Today at the Smithsonian Folklife Festival, a Buddhist monk (Mahayana, since he was from Bhutan) tied a yellow piece of yarn around my wrist. Being as this was in a temple, I'm assuming this had some religious significance.

I've googled a very little bit on yarn on wrists in the Buddhist context. What I'm really curious about is when should I take it off, how, and how do I dispose of it? While I'm not Buddhist, I'm a polytheist and try to deal with religious things in the context of their religion, not mine. Not knowing that context is embarrassing me.
posted by QIbHom to Religion & Philosophy (2 answers total) 1 user marked this as a favorite
 
From E-sangha forums: I
t seems these bracelets are a form of protection for the wearer and are commonly given out.

"I asked the head monk about the practice and he said it is a protection because it reminds you of the Buddha and his teachings. He said remembering (and putting into practice) the teachings is the real protection."

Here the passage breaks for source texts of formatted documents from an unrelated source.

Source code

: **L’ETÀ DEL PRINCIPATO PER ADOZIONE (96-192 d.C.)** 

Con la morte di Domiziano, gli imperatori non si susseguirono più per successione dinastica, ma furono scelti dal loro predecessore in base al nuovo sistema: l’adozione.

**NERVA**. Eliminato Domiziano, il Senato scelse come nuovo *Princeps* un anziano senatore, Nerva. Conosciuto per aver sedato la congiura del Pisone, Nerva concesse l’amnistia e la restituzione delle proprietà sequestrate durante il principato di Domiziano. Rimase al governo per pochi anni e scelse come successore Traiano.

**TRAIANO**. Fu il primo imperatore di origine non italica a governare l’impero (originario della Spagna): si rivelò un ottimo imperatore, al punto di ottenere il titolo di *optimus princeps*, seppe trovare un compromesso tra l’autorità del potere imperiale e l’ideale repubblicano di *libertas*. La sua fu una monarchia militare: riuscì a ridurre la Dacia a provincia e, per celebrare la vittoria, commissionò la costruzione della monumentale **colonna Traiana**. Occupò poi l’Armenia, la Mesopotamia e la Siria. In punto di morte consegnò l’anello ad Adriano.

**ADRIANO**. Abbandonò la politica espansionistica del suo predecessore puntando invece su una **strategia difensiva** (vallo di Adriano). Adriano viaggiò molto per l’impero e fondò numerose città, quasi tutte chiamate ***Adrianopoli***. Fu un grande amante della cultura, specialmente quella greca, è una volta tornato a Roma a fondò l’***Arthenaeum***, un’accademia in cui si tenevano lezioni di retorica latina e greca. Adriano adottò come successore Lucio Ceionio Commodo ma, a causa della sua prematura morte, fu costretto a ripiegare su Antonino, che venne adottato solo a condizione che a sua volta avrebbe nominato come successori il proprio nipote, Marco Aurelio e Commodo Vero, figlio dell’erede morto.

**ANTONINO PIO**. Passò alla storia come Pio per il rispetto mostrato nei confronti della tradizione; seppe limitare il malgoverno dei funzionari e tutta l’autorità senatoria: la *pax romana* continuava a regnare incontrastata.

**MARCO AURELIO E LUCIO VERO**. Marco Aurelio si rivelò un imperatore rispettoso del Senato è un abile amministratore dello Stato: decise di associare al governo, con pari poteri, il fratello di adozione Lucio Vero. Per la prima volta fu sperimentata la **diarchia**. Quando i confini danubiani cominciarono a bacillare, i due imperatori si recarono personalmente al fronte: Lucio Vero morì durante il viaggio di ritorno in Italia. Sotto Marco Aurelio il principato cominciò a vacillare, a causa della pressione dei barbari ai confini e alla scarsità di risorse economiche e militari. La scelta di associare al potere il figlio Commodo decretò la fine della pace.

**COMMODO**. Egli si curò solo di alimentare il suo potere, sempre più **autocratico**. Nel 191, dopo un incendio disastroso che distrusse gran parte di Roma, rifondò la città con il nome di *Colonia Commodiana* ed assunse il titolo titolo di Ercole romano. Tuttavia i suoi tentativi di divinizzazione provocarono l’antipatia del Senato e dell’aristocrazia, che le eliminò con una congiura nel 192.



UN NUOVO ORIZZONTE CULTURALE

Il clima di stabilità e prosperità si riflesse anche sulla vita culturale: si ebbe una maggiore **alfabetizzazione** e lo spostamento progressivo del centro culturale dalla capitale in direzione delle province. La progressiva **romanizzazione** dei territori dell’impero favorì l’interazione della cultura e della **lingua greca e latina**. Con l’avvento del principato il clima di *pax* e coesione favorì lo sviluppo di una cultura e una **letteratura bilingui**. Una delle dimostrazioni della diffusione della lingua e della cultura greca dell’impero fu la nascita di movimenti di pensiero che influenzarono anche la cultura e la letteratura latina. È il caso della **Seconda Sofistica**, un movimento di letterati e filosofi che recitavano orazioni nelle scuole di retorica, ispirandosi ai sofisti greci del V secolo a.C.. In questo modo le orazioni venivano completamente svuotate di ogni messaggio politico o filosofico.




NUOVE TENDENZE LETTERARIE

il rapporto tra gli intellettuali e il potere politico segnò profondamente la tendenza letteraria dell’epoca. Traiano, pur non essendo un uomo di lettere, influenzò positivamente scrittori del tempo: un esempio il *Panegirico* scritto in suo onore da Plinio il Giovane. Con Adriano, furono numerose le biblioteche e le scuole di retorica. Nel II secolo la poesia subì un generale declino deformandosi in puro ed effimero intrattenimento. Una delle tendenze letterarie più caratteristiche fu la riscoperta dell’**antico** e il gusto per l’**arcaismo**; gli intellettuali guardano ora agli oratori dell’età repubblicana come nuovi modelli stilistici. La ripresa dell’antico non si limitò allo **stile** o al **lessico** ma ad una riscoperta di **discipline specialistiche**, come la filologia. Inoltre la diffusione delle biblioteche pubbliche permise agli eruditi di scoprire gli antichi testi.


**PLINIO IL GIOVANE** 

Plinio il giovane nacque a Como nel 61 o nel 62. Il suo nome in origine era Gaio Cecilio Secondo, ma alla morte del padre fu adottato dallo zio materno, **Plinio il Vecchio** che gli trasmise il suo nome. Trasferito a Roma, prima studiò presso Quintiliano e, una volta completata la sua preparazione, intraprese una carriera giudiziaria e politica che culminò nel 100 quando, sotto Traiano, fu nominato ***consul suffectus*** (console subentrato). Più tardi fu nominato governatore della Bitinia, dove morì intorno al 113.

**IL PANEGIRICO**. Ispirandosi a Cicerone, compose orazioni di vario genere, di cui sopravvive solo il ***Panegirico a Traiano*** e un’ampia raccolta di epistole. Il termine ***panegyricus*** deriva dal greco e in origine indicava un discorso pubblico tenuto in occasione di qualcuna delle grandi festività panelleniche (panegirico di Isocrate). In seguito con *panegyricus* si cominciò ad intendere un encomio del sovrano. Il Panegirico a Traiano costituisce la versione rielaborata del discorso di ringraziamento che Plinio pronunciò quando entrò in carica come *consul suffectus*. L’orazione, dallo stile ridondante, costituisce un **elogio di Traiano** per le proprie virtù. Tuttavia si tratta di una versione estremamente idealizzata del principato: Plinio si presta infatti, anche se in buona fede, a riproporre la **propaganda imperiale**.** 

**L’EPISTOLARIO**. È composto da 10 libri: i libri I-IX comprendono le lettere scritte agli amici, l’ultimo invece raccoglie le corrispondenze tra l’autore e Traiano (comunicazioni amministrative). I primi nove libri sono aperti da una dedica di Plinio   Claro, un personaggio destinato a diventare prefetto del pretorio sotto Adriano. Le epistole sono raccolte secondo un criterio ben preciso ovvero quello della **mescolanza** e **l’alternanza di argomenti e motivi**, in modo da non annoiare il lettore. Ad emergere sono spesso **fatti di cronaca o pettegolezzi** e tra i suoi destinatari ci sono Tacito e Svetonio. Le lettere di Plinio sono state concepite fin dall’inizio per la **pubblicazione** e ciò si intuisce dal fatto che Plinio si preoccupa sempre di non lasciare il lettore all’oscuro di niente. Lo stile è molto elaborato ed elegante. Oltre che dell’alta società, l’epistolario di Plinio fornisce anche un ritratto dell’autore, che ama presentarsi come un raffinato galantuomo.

Others call it a reminder and note that, "It is a practice in both Theravada as well as Tibetan traditions."

Another quote: "The string is cut from a spool of string. As far as I know, the string is used as part of a certain ceremony. It is unwound and each monk and lay person takes hold of it so they are all holding the same string and then some chant is made. Then it is wound back up. They cut the string from this same spool to make the bracelets. So when you get a piece of this string it is a piece of that ritual."

As for taking it off, is it tied very tightly? I imagine you could just slip it off or do your best to untie it, then keep it as a keepsake if you like.
posted by brina at 6:50 PM on July 4, 2008


I'm speaking to a Buddhist right now who says that if you don't want to keep it, the most respectful way to dispose of it is to take it off and burn it.